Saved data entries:
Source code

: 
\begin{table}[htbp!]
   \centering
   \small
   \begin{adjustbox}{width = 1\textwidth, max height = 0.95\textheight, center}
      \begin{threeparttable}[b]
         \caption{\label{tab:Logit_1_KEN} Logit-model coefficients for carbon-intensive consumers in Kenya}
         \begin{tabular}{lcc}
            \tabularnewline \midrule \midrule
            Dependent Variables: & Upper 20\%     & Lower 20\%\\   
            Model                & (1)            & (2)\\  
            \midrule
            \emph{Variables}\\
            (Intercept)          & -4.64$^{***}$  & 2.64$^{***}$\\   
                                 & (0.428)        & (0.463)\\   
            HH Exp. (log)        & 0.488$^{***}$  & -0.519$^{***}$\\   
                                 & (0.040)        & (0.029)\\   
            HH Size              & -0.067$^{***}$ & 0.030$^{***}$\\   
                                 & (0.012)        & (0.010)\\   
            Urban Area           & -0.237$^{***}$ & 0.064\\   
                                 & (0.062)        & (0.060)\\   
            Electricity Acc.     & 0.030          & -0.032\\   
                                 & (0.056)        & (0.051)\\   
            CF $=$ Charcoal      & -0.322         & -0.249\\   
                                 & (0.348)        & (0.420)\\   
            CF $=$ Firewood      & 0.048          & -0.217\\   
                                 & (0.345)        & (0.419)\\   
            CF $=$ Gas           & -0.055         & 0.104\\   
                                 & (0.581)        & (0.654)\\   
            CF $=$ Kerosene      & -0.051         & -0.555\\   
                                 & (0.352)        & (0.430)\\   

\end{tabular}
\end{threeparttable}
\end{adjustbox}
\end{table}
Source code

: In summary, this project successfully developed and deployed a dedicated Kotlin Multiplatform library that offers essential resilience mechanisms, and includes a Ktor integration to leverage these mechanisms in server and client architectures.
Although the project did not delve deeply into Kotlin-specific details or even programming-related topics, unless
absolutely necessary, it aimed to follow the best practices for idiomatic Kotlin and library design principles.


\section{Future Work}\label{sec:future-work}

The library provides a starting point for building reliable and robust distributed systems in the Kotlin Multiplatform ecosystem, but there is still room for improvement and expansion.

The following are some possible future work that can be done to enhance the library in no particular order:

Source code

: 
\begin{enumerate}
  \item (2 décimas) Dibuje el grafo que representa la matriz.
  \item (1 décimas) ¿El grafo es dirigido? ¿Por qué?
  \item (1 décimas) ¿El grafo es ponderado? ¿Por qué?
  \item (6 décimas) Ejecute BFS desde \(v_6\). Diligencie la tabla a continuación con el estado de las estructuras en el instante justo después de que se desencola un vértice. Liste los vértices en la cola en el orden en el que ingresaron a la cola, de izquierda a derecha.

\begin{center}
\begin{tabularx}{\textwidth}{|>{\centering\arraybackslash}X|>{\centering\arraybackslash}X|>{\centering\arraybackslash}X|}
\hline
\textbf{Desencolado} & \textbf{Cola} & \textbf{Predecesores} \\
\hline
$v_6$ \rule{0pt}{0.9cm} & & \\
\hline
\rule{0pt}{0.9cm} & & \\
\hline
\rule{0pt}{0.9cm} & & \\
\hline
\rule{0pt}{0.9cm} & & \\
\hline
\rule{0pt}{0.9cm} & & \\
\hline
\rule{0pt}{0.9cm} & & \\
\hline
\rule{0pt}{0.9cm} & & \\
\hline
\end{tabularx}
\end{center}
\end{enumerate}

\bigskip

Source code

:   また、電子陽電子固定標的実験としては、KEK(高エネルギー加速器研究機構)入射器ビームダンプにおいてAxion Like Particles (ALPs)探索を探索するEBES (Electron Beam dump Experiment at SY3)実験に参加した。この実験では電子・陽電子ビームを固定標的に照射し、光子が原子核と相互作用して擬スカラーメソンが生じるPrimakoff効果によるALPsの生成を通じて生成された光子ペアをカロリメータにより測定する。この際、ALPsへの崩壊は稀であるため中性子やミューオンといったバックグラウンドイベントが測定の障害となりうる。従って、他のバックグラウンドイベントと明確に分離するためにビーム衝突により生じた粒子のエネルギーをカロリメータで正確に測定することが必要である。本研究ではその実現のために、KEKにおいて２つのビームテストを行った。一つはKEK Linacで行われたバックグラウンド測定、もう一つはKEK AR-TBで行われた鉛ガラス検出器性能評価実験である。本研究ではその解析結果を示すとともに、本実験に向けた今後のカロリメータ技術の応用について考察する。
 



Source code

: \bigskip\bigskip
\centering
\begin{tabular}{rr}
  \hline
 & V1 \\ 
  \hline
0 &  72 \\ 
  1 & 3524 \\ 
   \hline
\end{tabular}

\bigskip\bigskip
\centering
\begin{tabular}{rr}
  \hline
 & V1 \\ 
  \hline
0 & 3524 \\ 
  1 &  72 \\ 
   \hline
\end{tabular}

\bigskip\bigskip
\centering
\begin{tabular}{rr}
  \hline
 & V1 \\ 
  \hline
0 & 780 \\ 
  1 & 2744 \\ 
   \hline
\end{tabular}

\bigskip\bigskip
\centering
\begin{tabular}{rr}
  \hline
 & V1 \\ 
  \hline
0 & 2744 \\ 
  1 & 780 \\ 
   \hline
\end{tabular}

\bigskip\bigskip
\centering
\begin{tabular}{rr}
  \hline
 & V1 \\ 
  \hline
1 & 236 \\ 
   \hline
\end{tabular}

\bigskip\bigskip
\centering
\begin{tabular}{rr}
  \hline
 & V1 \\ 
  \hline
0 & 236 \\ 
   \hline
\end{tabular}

(Exercise goal) The lines to show are those in the data above that include "threeparttable".

(Answer)
      \begin{threeparttable}[b]
\end{threeparttable}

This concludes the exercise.